Every line of the entries below that carries the string "rejoin" should be copied.

Data excerpts
═══

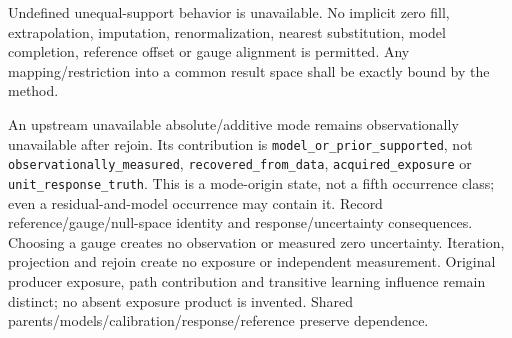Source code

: {{Undefined unequal-support behavior is unavailable. No implicit zero fill,
extrapolation, imputation, renormalization, nearest substitution, model completion,
reference offset or gauge alignment is permitted. Any mapping/restriction into
a common result space shall be exactly bound by the method.

An upstream unavailable absolute/additive mode remains observationally
unavailable after rejoin. Its contribution is \texttt{model\_or\_prior\_supported},
not \texttt{observationally\_measured}, \texttt{recovered\_from\_data},
\texttt{acquired\_exposure} or \texttt{unit\_response\_truth}. This is a
mode-origin state, not a fifth occurrence class; even a residual-and-model
occurrence may contain it. Record reference/gauge/null-space identity and
response/uncertainty consequences. Choosing a gauge creates no observation or
measured zero uncertainty. Iteration, projection and rejoin create no exposure
or independent measurement. Original producer exposure, path contribution and
transitive learning influence remain distinct; no absent exposure product is
invented. Shared parents/models/calibration/response/reference preserve dependence.
}}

═══

*OUTPUT*
unavailable after rejoin. Its contribution is \texttt{model\_or\_prior\_supported},
measured zero uncertainty. Iteration, projection and rejoin create no exposure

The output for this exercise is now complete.